Stored items:
# # # #

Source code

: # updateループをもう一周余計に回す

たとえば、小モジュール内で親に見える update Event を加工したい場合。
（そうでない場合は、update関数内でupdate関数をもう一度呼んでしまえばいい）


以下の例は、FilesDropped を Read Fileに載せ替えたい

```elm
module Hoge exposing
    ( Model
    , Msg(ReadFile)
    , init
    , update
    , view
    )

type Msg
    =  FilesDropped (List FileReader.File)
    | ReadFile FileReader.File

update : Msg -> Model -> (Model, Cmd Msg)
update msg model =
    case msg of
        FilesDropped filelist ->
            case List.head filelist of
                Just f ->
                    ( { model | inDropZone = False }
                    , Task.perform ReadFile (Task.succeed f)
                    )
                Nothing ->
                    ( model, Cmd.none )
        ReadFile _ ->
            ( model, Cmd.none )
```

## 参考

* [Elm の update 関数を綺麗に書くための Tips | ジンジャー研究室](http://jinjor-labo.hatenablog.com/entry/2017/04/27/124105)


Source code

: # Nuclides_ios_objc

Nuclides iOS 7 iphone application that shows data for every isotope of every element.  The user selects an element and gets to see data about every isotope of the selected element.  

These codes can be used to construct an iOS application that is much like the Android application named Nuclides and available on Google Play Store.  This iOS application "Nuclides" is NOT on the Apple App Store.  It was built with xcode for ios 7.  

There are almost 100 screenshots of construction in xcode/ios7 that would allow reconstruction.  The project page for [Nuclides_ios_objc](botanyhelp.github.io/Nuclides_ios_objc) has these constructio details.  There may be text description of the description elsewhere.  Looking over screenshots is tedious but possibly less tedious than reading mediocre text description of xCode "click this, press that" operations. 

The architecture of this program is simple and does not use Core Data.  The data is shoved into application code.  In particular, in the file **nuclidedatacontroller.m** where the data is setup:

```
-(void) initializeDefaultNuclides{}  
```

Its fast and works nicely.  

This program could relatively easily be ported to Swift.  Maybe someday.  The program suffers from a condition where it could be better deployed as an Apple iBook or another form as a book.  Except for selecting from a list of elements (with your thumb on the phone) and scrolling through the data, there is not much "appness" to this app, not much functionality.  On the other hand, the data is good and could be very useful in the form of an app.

# # # #

- **Task prompt**
You are asked to transcribe all of the data above exactly.

- **Reply**
Source code

: # updateループをもう一周余計に回す

たとえば、小モジュール内で親に見える update Event を加工したい場合。
（そうでない場合は、update関数内でupdate関数をもう一度呼んでしまえばいい）


以下の例は、FilesDropped を Read Fileに載せ替えたい

```elm
module Hoge exposing
    ( Model
    , Msg(ReadFile)
    , init
    , update
    , view
    )

type Msg
    =  FilesDropped (List FileReader.File)
    | ReadFile FileReader.File

update : Msg -> Model -> (Model, Cmd Msg)
update msg model =
    case msg of
        FilesDropped filelist ->
            case List.head filelist of
                Just f ->
                    ( { model | inDropZone = False }
                    , Task.perform ReadFile (Task.succeed f)
                    )
                Nothing ->
                    ( model, Cmd.none )
        ReadFile _ ->
            ( model, Cmd.none )
```

## 参考

* [Elm の update 関数を綺麗に書くための Tips | ジンジャー研究室](http://jinjor-labo.hatenablog.com/entry/2017/04/27/124105)


Source code

: # Nuclides_ios_objc

Nuclides iOS 7 iphone application that shows data for every isotope of every element.  The user selects an element and gets to see data about every isotope of the selected element.  

These codes can be used to construct an iOS application that is much like the Android application named Nuclides and available on Google Play Store.  This iOS application "Nuclides" is NOT on the Apple App Store.  It was built with xcode for ios 7.  

There are almost 100 screenshots of construction in xcode/ios7 that would allow reconstruction.  The project page for [Nuclides_ios_objc](botanyhelp.github.io/Nuclides_ios_objc) has these constructio details.  There may be text description of the description elsewhere.  Looking over screenshots is tedious but possibly less tedious than reading mediocre text description of xCode "click this, press that" operations. 

The architecture of this program is simple and does not use Core Data.  The data is shoved into application code.  In particular, in the file **nuclidedatacontroller.m** where the data is setup:

```
-(void) initializeDefaultNuclides{}  
```

Its fast and works nicely.  

This program could relatively easily be ported to Swift.  Maybe someday.  The program suffers from a condition where it could be better deployed as an Apple iBook or another form as a book.  Except for selecting from a list of elements (with your thumb on the phone) and scrolling through the data, there is not much "appness" to this app, not much functionality.  On the other hand, the data is good and could be very useful in the form of an app.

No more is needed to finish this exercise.